Protests in some countries might be mild and orderly, or put little pressure to the government and mostly ignored - but this wouldn't necessarily be a sign that the government is more open to protest, just that protests happen to be more "for show" than threatening.
It's also about the culture of police violence. In the US citizen life is cheaper (and one would guess, in China too), judging from the number of police shootings alone, and the excessive police force used for everything and anything, that to have deaths in a protest/riot etc is kinda taken as granted or "the way things are". This extends to protest cop behavior.
In some countries mild or even heavy violence would be tolerated, but a single death in a demonstration could cause resignations or bring down a government. So there are countries with tons of protests for decades involving 10s or 100s of thousands without a single death (mine didn't have a protest death for ages, despite tons of protests and violent clashes and supression by the police), and countries where a protest can turn into deadly suppression almost immediately (e.g. some Latin American countries).
That would likely be even more extreme, wouldn't it?
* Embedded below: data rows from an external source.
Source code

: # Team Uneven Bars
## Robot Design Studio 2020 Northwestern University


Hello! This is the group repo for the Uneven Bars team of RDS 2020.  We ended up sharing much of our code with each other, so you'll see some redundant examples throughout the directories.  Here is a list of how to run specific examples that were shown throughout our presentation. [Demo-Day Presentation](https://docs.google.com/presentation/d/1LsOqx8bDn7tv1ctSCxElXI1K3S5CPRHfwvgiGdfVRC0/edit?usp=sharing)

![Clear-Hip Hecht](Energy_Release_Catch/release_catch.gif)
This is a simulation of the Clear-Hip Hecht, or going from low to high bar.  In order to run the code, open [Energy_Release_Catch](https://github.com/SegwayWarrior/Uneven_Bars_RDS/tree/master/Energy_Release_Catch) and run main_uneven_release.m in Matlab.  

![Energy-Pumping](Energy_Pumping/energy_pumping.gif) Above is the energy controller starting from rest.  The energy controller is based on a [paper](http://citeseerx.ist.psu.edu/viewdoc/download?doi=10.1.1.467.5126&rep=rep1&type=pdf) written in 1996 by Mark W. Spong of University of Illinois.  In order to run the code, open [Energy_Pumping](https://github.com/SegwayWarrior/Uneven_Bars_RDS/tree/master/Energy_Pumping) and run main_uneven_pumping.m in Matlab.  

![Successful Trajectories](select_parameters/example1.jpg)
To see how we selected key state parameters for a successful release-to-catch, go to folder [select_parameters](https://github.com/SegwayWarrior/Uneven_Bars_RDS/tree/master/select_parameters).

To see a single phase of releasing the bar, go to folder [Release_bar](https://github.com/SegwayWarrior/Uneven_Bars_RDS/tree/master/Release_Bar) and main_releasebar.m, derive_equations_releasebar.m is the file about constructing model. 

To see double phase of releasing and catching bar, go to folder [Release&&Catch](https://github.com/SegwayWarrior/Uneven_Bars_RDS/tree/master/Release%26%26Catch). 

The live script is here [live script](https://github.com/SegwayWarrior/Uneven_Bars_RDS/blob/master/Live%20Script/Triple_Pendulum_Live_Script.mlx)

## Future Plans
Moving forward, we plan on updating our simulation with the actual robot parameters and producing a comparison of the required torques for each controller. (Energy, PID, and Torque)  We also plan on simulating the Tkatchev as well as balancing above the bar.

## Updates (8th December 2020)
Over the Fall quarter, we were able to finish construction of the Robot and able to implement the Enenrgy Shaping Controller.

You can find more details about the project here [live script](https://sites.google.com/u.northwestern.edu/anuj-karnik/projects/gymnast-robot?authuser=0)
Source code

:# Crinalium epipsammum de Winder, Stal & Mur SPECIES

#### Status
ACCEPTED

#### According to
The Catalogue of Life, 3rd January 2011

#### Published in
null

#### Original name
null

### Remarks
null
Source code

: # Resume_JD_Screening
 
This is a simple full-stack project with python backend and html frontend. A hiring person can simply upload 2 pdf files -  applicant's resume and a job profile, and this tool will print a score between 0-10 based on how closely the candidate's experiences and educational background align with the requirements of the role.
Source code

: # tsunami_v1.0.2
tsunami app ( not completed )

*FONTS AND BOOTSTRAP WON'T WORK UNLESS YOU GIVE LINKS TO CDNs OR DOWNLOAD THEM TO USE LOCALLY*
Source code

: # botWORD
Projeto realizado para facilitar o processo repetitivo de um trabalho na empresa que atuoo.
As far as I remember, the protests in HK were massive (as in 5-10% of the population in a single event).
I wasn't aware that there was a single protest event that included 10s of millions of people in the US. If you count all people that were involved in any protest during the last year, I'd expect the numbers in HK to be significantly higher still.
It's also not a competition, nobody is trying to diminish the US protests, but I don't think that events of a similar magnitude would have gone down as peaceful in the US.
Please don't post unsubstantive and/or flamebait comments to HN, and especially please don't take threads further into nationalistic and ideological flamewar.
Comments like this point discussion in extremely predictable, tedious, and nasty directions.
How is this a CCP talking point? If anything, the fact that Western HN commenters can't differentiate Hong Kong and the CCP actually paints the CCP as less violent than they actually are.
> the fact that Western HN commenters can't differentiate Hong Kong and the CCP
This is not a fact. Do you have a citation?
edit: it's also a pretty vague statement that could be satisfied by finding any two people who "can't differentiate" between HK and the CCP. You didn't say "the majority of Western HN commenters".
> The comment I replied to was equating my defense of the Hong Kong police as "a CCP talking point." How else am I supposed to interpret it?
Not as equating HK with the CCP?
You wrote "How is this a CCP talking point?". I don't know if touting "only 2 deaths by HK police" is or isn't a CCP talking point, but it ignores the question of how many HK residents were extradited[0] to the mainland, never to be heard from again. So omitting that discussion makes it a statement favorable to the CCP (or at least neutral).
[0] if you even want to call the process "extradition" and not straight up "abduction"
Also, the top comment who replied to me is using a single cherry picked clip of an officer speaking a couple Mandarin words as evidence that Hong Kong police are secretly CCP.
> I don't know if touting "only 2 deaths by HK police" is or isn't a CCP talking point, but it ignores the question of how many HK residents were extradited[0] to the mainland, never to be heard from again.
I explained why the film wasn't overly harsh to the Hong Kong police. This has nothing to do with the extradition bill.
Unfortunately it's like sports teams. People's lenses are colored by which team they're on, and it's hard to be objective.
I'm actually sad that the one country two systems experiment looks like it's over, at least the political side, not the economic side. But you can't run a city if there are months of people rioting on the streets.